Por la mañana nos dimos cuenta que la habitación no tenía tres camas, como creímos la noche anterior, sino cuatro. Las tres que estaban pegadas a los arcos, entre las columnas; y la cuarta, de matrimonio, detrás de las cortinas… Por eso la segunda noche fue peor si cabe. Cuando volvimos del cine, en la cama que dejó vacía el detenido, había un cura. En el perchero de árbol estaba colgada la sotana, algo brillante y casi
rozando el suelo.
La teja, en la silla, sobre los pantalones muy bien doblados. Al cura apenas se le veía la cabeza, pues como es propio en una habitación con extraños, se tapaba hasta la coronilla para no ver ni ser visto… Y cuando Delfín y yo estábamos en ese momento de desnudarse que consiste en sacarse la camiseta por la cabeza, se abrió la puerta del pasillo a lo bestia, y el patrón, con el pijama azul y el pelo blanco despeinado, hizo pasar entre las cortinas a una mujer que nos miró de reojo, y a un guardia civil con una maleta muy grande. Así que nos acostamos, apagamos la luz, que se manejaba con la perilla, y
claro, sólo quedó encendida la luz de la cuarta cama transluciéndose por las cortinas.
Por los ruidetes de zapatos y roces de ropas, se notaba que el guardia civil y la señora se estaban desnudando. También se oyó abrir una maleta, y el de unas monedas que cayeron al suelo. Por las rendijas de nuestro balcón se veían las tristes luces de siempre… El cura ni se rebullía ni roncaba. Y enseguida se oyó cuando primero un cuerpo y enseguida el otro, se dejaron caer sobre la cama que estaba detrás de las cortinas. Noté que el somier sonaba a cada meneo de los acostados.
Apagaron la luz y se pusieron a hablar en voz muy
baja. —Mira que como sean recién casados, Quico —me dijo Delfín de cama a cama con voz casi de suspiro. De la calle llegaban palmadas y ruidos de chuzos… Y dentro hubo un momento que se oyeron risitas nerviosas, pero como pasaron minutos sin otra cosa especial, me debí quedar transpuesto, hasta que la señora del guardia civil dio un gritito muy ganoso acompañado de unos gruñidos intraducibles de él. Abrí los ojos y vi que los balcones estaban entreabiertos, y el señor cura fuera, de bruces sobre la baranda, con la sotana puesta sin abrochar y fumándose un cigarrillo.
Como noté que Delfín se rebullía, alargué la cabeza hacia su cama y en voz de aliento le pregunté. —¿Qué pasa? —¡Qué nochecita! ¡Es la segunda vez!… Tú como no te enteras de nada. —¿Y el cura qué hace en el balcón? —Ya puedes imaginarte. Lleva ahí lo menos una hora. A través de las cortinas se vio la luz de una cerilla, y enseguida el relumbre de un cigarro. Por lo visto el guardia civil fumaba tan satisfecho sobre el embozo, mientras ella le hablaba entre risitas. —No hay derecho a esto —dijo Delfín— sobre todo por el cura.

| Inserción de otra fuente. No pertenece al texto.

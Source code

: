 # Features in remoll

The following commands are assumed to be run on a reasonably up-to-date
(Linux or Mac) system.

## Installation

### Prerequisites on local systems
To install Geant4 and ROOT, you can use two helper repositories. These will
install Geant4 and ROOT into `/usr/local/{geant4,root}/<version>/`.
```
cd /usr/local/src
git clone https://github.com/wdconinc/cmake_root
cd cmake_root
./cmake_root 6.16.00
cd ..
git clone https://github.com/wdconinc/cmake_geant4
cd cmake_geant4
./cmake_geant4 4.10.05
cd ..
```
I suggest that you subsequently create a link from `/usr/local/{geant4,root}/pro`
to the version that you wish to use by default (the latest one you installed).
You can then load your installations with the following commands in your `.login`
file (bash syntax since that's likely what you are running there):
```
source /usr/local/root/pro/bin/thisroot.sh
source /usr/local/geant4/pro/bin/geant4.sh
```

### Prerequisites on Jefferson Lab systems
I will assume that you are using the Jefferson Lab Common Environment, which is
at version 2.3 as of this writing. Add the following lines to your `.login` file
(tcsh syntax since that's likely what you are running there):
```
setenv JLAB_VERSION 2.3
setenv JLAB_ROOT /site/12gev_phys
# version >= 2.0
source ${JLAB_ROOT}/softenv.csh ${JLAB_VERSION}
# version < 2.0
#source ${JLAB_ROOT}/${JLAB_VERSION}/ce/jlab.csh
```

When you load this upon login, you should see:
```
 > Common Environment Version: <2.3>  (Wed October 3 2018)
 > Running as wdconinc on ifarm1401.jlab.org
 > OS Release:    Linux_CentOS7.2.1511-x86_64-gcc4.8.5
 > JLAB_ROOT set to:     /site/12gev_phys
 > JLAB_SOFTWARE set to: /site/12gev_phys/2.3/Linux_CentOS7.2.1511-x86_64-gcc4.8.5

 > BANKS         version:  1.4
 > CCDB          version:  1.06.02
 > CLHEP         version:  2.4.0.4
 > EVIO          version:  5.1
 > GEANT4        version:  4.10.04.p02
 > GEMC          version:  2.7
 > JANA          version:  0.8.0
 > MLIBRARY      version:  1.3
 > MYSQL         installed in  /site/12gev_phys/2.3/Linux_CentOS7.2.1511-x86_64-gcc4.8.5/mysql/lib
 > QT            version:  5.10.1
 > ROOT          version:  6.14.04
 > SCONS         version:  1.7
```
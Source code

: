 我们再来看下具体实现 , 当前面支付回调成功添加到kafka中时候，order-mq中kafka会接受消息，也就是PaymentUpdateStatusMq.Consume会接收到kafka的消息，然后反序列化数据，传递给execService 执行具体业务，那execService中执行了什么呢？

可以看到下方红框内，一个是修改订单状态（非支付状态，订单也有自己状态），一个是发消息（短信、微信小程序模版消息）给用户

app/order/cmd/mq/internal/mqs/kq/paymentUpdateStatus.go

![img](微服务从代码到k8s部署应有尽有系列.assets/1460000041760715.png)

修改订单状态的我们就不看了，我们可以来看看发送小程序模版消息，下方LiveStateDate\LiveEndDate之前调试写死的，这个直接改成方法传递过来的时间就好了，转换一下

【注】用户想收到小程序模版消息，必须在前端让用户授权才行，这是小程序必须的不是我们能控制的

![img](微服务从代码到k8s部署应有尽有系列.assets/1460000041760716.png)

Poco después dejó de verse la luz del cigarro, y enseguida sonó el ronquido leve del guardia civil. Se entreabrió la vidriera del balcón, el cura hizo oído unos segundos y al comprobar que todo estaba en paz, tiró el cigarro a la calle, y entró friolento, frotándose las manos. Colgó la sotana en el perchero y se metió en la cama con discretos gruñidos de placer. —… Desde luego mañana nos vamos de aquí aunque sea a la posada —me dijo Delfín.